June and July are always exciting with our summer reading program, and this summer (2024) has been no exception. I followed with a camera to capture what I could of it, and balanced the monthly missive with some adult programs as well. We provided good times with history, nature, culture ... you name it and we delivered!
In March this year (2024), we added an exciting offering that extended a service to the underserved -- a story time designed for children with special sensory needs and their caregivers. I let Emerson Taylor run with the description since this former special education teacher has the appropriate expertise. It was otherwise a slow month (besides upcoming programming), so it was a good time to remind patrons of ways to pick up materials without ever having to leave home.
June of 2023 marked MPL's fifth anniversary in its current location, I pointed out to our director in February. We started with a simple plan to plant a burr oak in the yard for the paper/wood anniversary, but it turned into a big community celebration. So the June 2023 newsletter invited people to the celebration and also invited kids, teens and adults to sign up for "Find Your Voice," the summer reading program, which is always a big deal at MPL.
The July (2023) newsletter catches the library at the height of its programming season. It’s a time when a look back combined with a look forward is craved by the public but hard to keep succinct! So I talked to the children’s programming coordinators to look back at June’s programming and to give readers a preview of what was coming up in July. It was important to acknowledge our 5-year anniversary in our current building - a gift from HNI Corporation - so that was our lead. In addition to the anniversary event and kids’ programming, we had teen/adult programming to announce and a new app for our onsite TV station!

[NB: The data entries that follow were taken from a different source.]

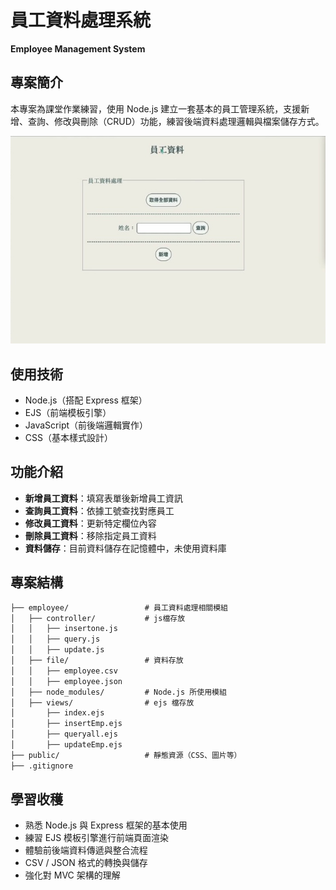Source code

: # 員工資料處理系統
**Employee Management System**

## 專案簡介
本專案為課堂作業練習，使用 Node.js 建立一套基本的員工管理系統，支援新增、查詢、修改與刪除（CRUD）功能，練習後端資料處理邏輯與檔案儲存方式。

![首頁截圖](./public/indexScreenshot.jpg)

## 使用技術
- Node.js（搭配 Express 框架）
- EJS（前端模板引擎）
- JavaScript（前後端邏輯實作）
- CSS（基本樣式設計）

## 功能介紹
- **新增員工資料**：填寫表單後新增員工資訊
- **查詢員工資料**：依據工號查找對應員工
- **修改員工資料**：更新特定欄位內容
- **刪除員工資料**：移除指定員工資料
- **資料儲存**：目前資料儲存在記憶體中，未使用資料庫

## 專案結構
```markdown
├── employee/                 # 員工資料處理相關模組
│   ├── controller/           # js檔存放
│   │   ├── insertone.js
│   │   ├── query.js
│   │   ├── update.js
│   ├── file/                 # 資料存放
│   │   ├── employee.csv
│   │   ├── employee.json
│   ├── node_modules/         # Node.js 所使用模組
│   ├── views/                # ejs 檔存放
│       ├── index.ejs
│       ├── insertEmp.ejs
│       ├── queryall.ejs
│       ├── updateEmp.ejs
├── public/                   # 靜態資源（CSS、圖片等）
├── .gitignore
```

## 學習收穫
- 熟悉 Node.js 與 Express 框架的基本使用
- 練習 EJS 模板引擎進行前端頁面渲染
- 體驗前後端資料傳遞與整合流程
- CSV / JSON 格式的轉換與儲存
- 強化對 MVC 架構的理解
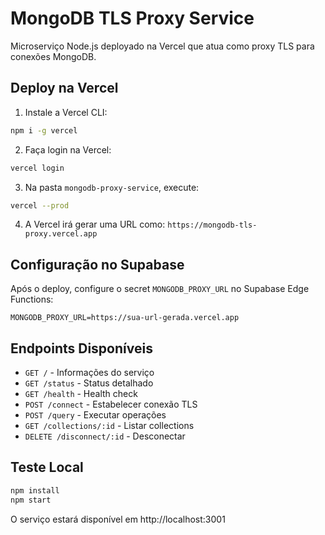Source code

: 
# MongoDB TLS Proxy Service

Microserviço Node.js deployado na Vercel que atua como proxy TLS para conexões MongoDB.

## Deploy na Vercel

1. Instale a Vercel CLI:
```bash
npm i -g vercel
```

2. Faça login na Vercel:
```bash
vercel login
```

3. Na pasta `mongodb-proxy-service`, execute:
```bash
vercel --prod
```

4. A Vercel irá gerar uma URL como: `https://mongodb-tls-proxy.vercel.app`

## Configuração no Supabase

Após o deploy, configure o secret `MONGODB_PROXY_URL` no Supabase Edge Functions:

```
MONGODB_PROXY_URL=https://sua-url-gerada.vercel.app
```

## Endpoints Disponíveis

- `GET /` - Informações do serviço
- `GET /status` - Status detalhado
- `GET /health` - Health check
- `POST /connect` - Estabelecer conexão TLS
- `POST /query` - Executar operações
- `GET /collections/:id` - Listar collections
- `DELETE /disconnect/:id` - Desconectar

## Teste Local

```bash
npm install
npm start
```

O serviço estará disponível em http://localhost:3001
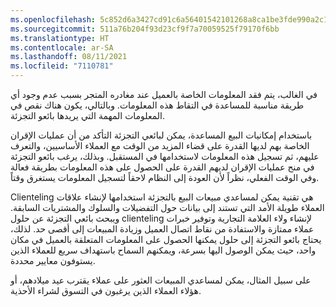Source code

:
 ```yaml
---
ms.openlocfilehash: 5c852d6a3427cd91c6a56401542101268a8ca1be3fde990a2c1e1ab1a09e5720
ms.sourcegitcommit: 511a76b204f93d23cf9f7a70059525f79170f6bb
ms.translationtype: HT
ms.contentlocale: ar-SA
ms.lasthandoff: 08/11/2021
ms.locfileid: "7110781"
---
```

في الغالب، يتم فقد المعلومات الخاصة بالعميل عند مغادره المتجر بسبب عدم وجود أي طريقة مناسبة للمساعدة في التقاط هذه المعلومات. وبالتالي، يكون هناك نقص في المعلومات المهمة التي يريدها بائعو التجزئة. 

باستخدام إمكانيات البيع المساعدة، يمكن لبائعي التجزئة التأكد من أن عمليات الإقران الخاصة بهم لديها القدرة على قضاء المزيد من الوقت مع العملاء الأساسيين، والتعرف عليهم، ثم تسجيل هذه المعلومات لاستخدامها في المستقبل. وبذلك، يرغب بائعو التجزئة في منح عمليات الإقران لديهم القدرة على الحصول على هذه المعلومات بطريقة فعالة وفي الوقت الفعلي، نظراً لأن العودة إلى النظام لاحقاً لتسجيل المعلومات يستغرق وقتاً.

Clienteling هي تقنية يمكن لمساعدي مبيعات البيع بالتجزئة استخدامها لإنشاء علاقات العملاء طويلة الأمد التي تستند إلى بيانات حول التفضيلات والسلوك والمشتريات السابقة. ويبحث بائعي التجزئة عن حلول clienteling لإنشاء ولاء العلامة التجارية وتوفير خبرات عملاء ممتازة والاستفادة من نقاط اتصال العميل وزيادة المبيعات إلى أقصى حد. لذلك، يحتاج بائعو التجزئة إلى حلول يمكنها الحصول على المعلومات المتعلقة بالعميل في مكان واحد، حيث يمكن الوصول اليها بسرعة، ويمكنهم السماح باستهداف سريع للعملاء الذين يستوفون معايير محددة. 

على سبيل المثال، يمكن لمساعدي المبيعات العثور على عملاء يقترب عيد ميلادهم، أو هؤلاء العملاء الذين يرغبون في التسوق لشراء الأحذية. 


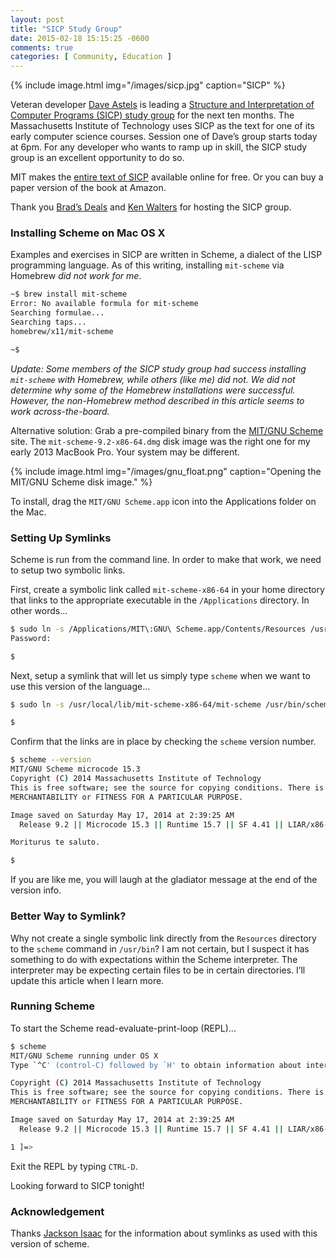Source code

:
 ```yaml
---
layout: post
title: "SICP Study Group"
date: 2015-02-18 15:15:25 -0600
comments: true
categories: [ Community, Education ]
---
```


{% include image.html img="/images/sicp.jpg" caption="SICP" %}

Veteran developer [Dave Astels](http://twitter.com/dastels) is leading a [Structure and Interpretation of Computer Programs (SICP) study group](https://www.eventbrite.com/e/sicp-chicago-w-dave-astels-tickets-15525870296) for the next ten months. The Massachusetts Institute of Technology uses SICP as the text for one of its early computer science courses. Session one of Dave’s group starts today at 6pm. For any developer who wants to ramp up in skill, the SICP study group is an excellent opportunity to do so.

MIT makes the [entire text of SICP](http://mitpress.mit.edu/sicp/) available online for free. Or you can buy a paper version of the book at Amazon.

Thank you [Brad’s Deals](http://www.bradsdeals.com/) and [Ken Walters](https://twitter.com/lostghost) for hosting the SICP group.

<!--more-->

### Installing Scheme on Mac OS X
Examples and exercises in SICP are written in Scheme, a dialect of the LISP programming language. As of this writing, installing `mit-scheme` via Homebrew _did not work for me_.

``` bash
~$ brew install mit-scheme
Error: No available formula for mit-scheme
Searching formulae...
Searching taps...
homebrew/x11/mit-scheme

~$ 

```

_Update: Some members of the SICP study group had success installing `mit-scheme` with Homebrew, while others (like me) did not. We did not determine why some of the Homebrew installations were successful. However, the non-Homebrew method described in this article seems to work across-the-board._

Alternative solution: Grab a pre-compiled binary from the [MIT/GNU Scheme](http://www.gnu.org/software/mit-scheme/) site. The `mit-scheme-9.2-x86-64.dmg` disk image was the right one for my early 2013 MacBook Pro. Your system may be different.

{% include image.html img="/images/gnu_float.png" caption="Opening the MIT/GNU Scheme disk image." %}

To install, drag the `MIT/GNU Scheme.app` icon into the Applications folder on the Mac.


### Setting Up Symlinks
Scheme is run from the command line. In order to make that work, we need to setup two symbolic links.

First, create a symbolic link called `mit-scheme-x86-64` in your home directory that links to the appropriate executable in the `/Applications` directory. In other words...

``` bash
$ sudo ln -s /Applications/MIT\:GNU\ Scheme.app/Contents/Resources /usr/local/lib/mit-scheme-x86-64
Password:

$ 

```

Next, setup a symlink that will let us simply type `scheme` when we want to use this version of the language...

``` bash
$ sudo ln -s /usr/local/lib/mit-scheme-x86-64/mit-scheme /usr/bin/scheme

$ 

```

Confirm that the links are in place by checking the `scheme` version number.

``` bash
$ scheme --version
MIT/GNU Scheme microcode 15.3
Copyright (C) 2014 Massachusetts Institute of Technology
This is free software; see the source for copying conditions. There is NO warranty; not even for
MERCHANTABILITY or FITNESS FOR A PARTICULAR PURPOSE.

Image saved on Saturday May 17, 2014 at 2:39:25 AM
  Release 9.2 || Microcode 15.3 || Runtime 15.7 || SF 4.41 || LIAR/x86-64 4.118 || Edwin 3.116

Moriturus te saluto.

$ 

```

If you are like me, you will laugh at the gladiator message at the end of the version info.

### Better Way to Symlink?
Why not create a single symbolic link directly from the `Resources` directory to the `scheme` command in `/usr/bin`? I am not certain, but I suspect it has something to do with expectations within the Scheme interpreter. The interpreter may be expecting certain files to be in certain directories. I’ll update this article when I learn more.

### Running Scheme
To start the Scheme read-evaluate-print-loop (REPL)...

``` bash
$ scheme
MIT/GNU Scheme running under OS X
Type `^C' (control-C) followed by `H' to obtain information about interrupts.

Copyright (C) 2014 Massachusetts Institute of Technology
This is free software; see the source for copying conditions. There is NO warranty; not even for
MERCHANTABILITY or FITNESS FOR A PARTICULAR PURPOSE.

Image saved on Saturday May 17, 2014 at 2:39:25 AM
  Release 9.2 || Microcode 15.3 || Runtime 15.7 || SF 4.41 || LIAR/x86-64 4.118 || Edwin 3.116

1 ]=> 


```
Exit the REPL by typing `CTRL-D`.

Looking forward to SICP tonight!

### Acknowledgement
Thanks [Jackson Isaac](https://jacksonisaac.wordpress.com/2014/03/25/installing-scheme-on-mac-os-x/) for the information about symlinks as used with this version of scheme.

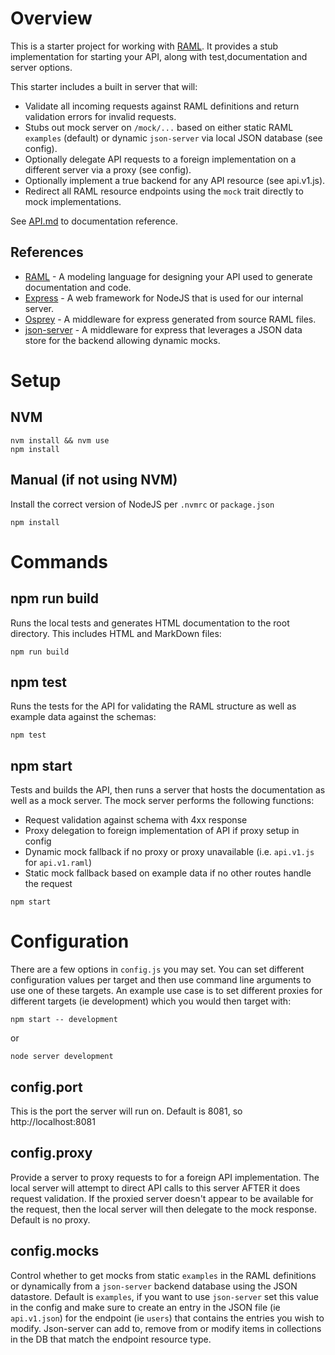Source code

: # Overview

This is a starter project for working with [RAML](http://raml.org/). It 
provides a stub implementation for starting your API, along with
test,documentation and server options.

This starter includes a built in server that will:

* Validate all incoming requests against RAML definitions and return validation errors for invalid requests.
* Stubs out mock server on `/mock/...` based on either static RAML `examples` (default) or dynamic `json-server` via local JSON database (see config).
* Optionally delegate API requests to a foreign implementation on a different server via a proxy (see config).
* Optionally implement a true backend for any API resource (see api.v1.js).
* Redirect all RAML resource endpoints using the `mock` trait directly to mock implementations.

See [API.md](./API.md) to documentation reference.

## References

* [RAML](http://raml.org/) - A modeling language for designing your API used to generate documentation and code.
* [Express](http://expressjs.com/) - A web framework for NodeJS that is used for our internal server.
* [Osprey](https://github.com/mulesoft/osprey) - A middleware for express generated from source RAML files.
* [json-server](https://github.com/typicode/json-server) - A middleware for express that leverages a JSON data store for the backend allowing dynamic mocks.

# Setup

## NVM

```
nvm install && nvm use
npm install
```

## Manual (if not using NVM)

Install the correct version of NodeJS per `.nvmrc` or `package.json`

```
npm install
```

# Commands

## npm run build

Runs the local tests and generates HTML documentation to the root
directory. This includes HTML and MarkDown files:

`npm run build`

## npm test

Runs the tests for the API for validating the RAML structure as well
as example data against the schemas:

`npm test`

## npm start

Tests and builds the API, then runs a server that hosts the documentation 
as well as a mock server. The mock server performs the following functions:

* Request validation against schema with 4xx response
* Proxy delegation to foreign implementation of API if proxy setup in config
* Dynamic mock fallback if no proxy or proxy unavailable (i.e. `api.v1.js` for `api.v1.raml`)
* Static mock fallback based on example data if no other routes handle the request

`npm start`

# Configuration

There are a few options in `config.js` you may set. You can set 
different configuration values per target and then use command line 
arguments to use one of these targets. An example use case is to set 
different proxies for different targets (ie development) which you 
would then target with:

`npm start -- development`

or 

`node server development`

## config.port

This is the port the server will run on. Default is 8081, so 
http://localhost:8081

## config.proxy

Provide a server to proxy requests to for a foreign API implementation. 
The local server will attempt to direct API calls to this server AFTER 
it does request validation. If the proxied server doesn't appear to be 
available for the request, then the local server will then delegate to 
the mock response. Default is no proxy.

## config.mocks

Control whether to get mocks from static `examples` in the RAML 
definitions or dynamically from a `json-server` backend 
database using the JSON datastore. Default is `examples`, if you
want to use `json-server` set this value in the config and make 
sure to create an entry in the JSON file (ie `api.v1.json`) for 
the endpoint (ie `users`) that contains the entries you wish 
to modify. Json-server can add to, remove from or modify items
in collections in the DB that match the endpoint resource type.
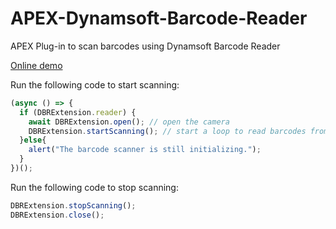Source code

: # APEX-Dynamsoft-Barcode-Reader

APEX Plug-in to scan barcodes using Dynamsoft Barcode Reader

[Online demo](https://apex.oracle.com/pls/apex/r/dynamsoft/dynamsoft-demos/barcode-scanner?session=7986978607494)

Run the following code to start scanning:

```js
(async () => {
  if (DBRExtension.reader) {
    await DBRExtension.open(); // open the camera
    DBRExtension.startScanning(); // start a loop to read barcodes from camera frames
  }else{
    alert("The barcode scanner is still initializing.");
  }
})();
```


Run the following code to stop scanning:

```js
DBRExtension.stopScanning();
DBRExtension.close();
```
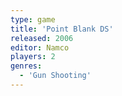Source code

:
 ```yaml
---
type: game
title: 'Point Blank DS'
released: 2006
editor: Namco
players: 2
genres:
  - 'Gun Shooting'
---
```

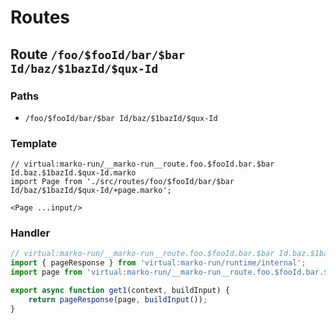 # Routes

## Route `/foo/$fooId/bar/$bar Id/baz/$1bazId/$qux-Id`
### Paths
  - `/foo/$fooId/bar/$bar Id/baz/$1bazId/$qux-Id`
### Template
```marko
// virtual:marko-run/__marko-run__route.foo.$fooId.bar.$bar Id.baz.$1bazId.$qux-Id.marko
import Page from './src/routes/foo/$fooId/bar/$bar Id/baz/$1bazId/$qux-Id/+page.marko';

<Page ...input/>
```
### Handler
```js
// virtual:marko-run/__marko-run__route.foo.$fooId.bar.$bar Id.baz.$1bazId.$qux-Id.js
import { pageResponse } from 'virtual:marko-run/runtime/internal';
import page from 'virtual:marko-run/__marko-run__route.foo.$fooId.bar.$bar Id.baz.$1bazId.$qux-Id.marko?marko-server-entry';

export async function get1(context, buildInput) {
	return pageResponse(page, buildInput());
}
```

May 2023 had us reflecting upon National Libraries Week, during which we had "Wonderful Week," based on "Alice's Adventures in Wonderland" by Lewis Carroll. It was visually spectacular with events for all ages, and I made arrangements for Library Assistant Katie Roquet to go on a regional TV show to promote her creation. At the same time we were also looking forward to the first Local Authors Celebration in many years, and June will bring our much-beloved summer reading program and a big party to celebrate five years in our current location. That anniversary may have gone unnoticed, but I suggested we commemorate it!
December is a slow month for the library, but the children's librarians still do story times at the schools. I used a video I had taken of Mr. Taylor singing an original song on social media, and for the newsletter, was handed this eye-catching photo of Mr. and Mrs. Taylor acting out "The Gruffalo" - she signs in ASL and he provides music at the Muscatine Early Learning Center. Other fun stories for this issue alerted people to the library's participation in the Jingle and Mingle and the Friends of MPL awareness raiser - where we signed up 37 new members - way up from seven!
September 2022 MPL newsletter: During Genealogy Month, our Library Assistant Carrie Olson blogged about her journey learning her family history, and we promoted a genealogy class taught for six Saturdays. My friend Mike Wedell and his cohort, Ann Simpson, were a great interview. When they told me their research had revealed that they are third cousins, I couldn't resist creating the above art.
April 2022 MPL newsletter contained the best of our user-generated content. Responding to my callout, "Tell us your library story," Esperance Ciss shared the world that Musser Public Library opened up for her and for her two children, Pearly and Kevin. I liked that another respondent shared some Greek writing with us, too. I was also relieved that Library Assistant Chris Cook did not disappoint on the blog. I had introduced this feature the month before. He took it to the next level.
March 2023 MPL newsletter - I had the lower half of this newsletter done first, then thought: What are the library's bigger stories right now? There were two. A simple look at our online calendar revealed new adult classes that we needed to promote, and after I did social media posts on the Mother-Daughter Book Club reading about homelessness and creating tie blankets to donate to the local homeless shelter, I thought that story needed to be reimagined for the newsletter.
January 2023 MPL newsletter: I worked with our director to explain why there will be no more library fines. To show the fun of the upcoming "Sparkplugs" program, we used photos from a prior program like it - with a board member scolding a doll in imitation of an antique photo. Our blogger did not want her photo to accompany the blog (about libraries as havens of comfort), but a patron allowed us to share the library-at-the-end-of-the-rainbow photo she had taken. It was perfect.
July 2022 MPL newsletter was almost exclusively about the Children's Summer Reading Program: numbers up to that point, a photo gallery, a blog by our historian/librarian Jenny Howell on her childhood memories of the program. Here, a child tentatively pets an opossum held by a volunteer with Incredible Bats during a Summer Reading Program event.
John Deere Parts Distribution "Particles" newsletter Oct. 22, 2001. This is a publication I edited for five years. This issue covered a reorganization that concerned employees, and we had to get in front of the rumor mill, alerting them it would not mean job losses. I introduced the new director of Parts Services including his ideas for the future and his past with the company. The XATA story informed employees about the workings of then-new technology that OTR drivers were using - an interest because these drivers delivered the parts our employees coded, picked or packed.

EXTRA John Deere Parts Distribution Particles, 10 June 1998 - In my five years creating the Parts Distribution newsletter, this was the only EXTRA I ever created, at our director's request. As you can see, the bar charts were not beautiful at the time and with the tools I had (Pagemaker, anyone?), but they at least gave employees a visual representation of favorable, neutral and unfavorable responses to the questions.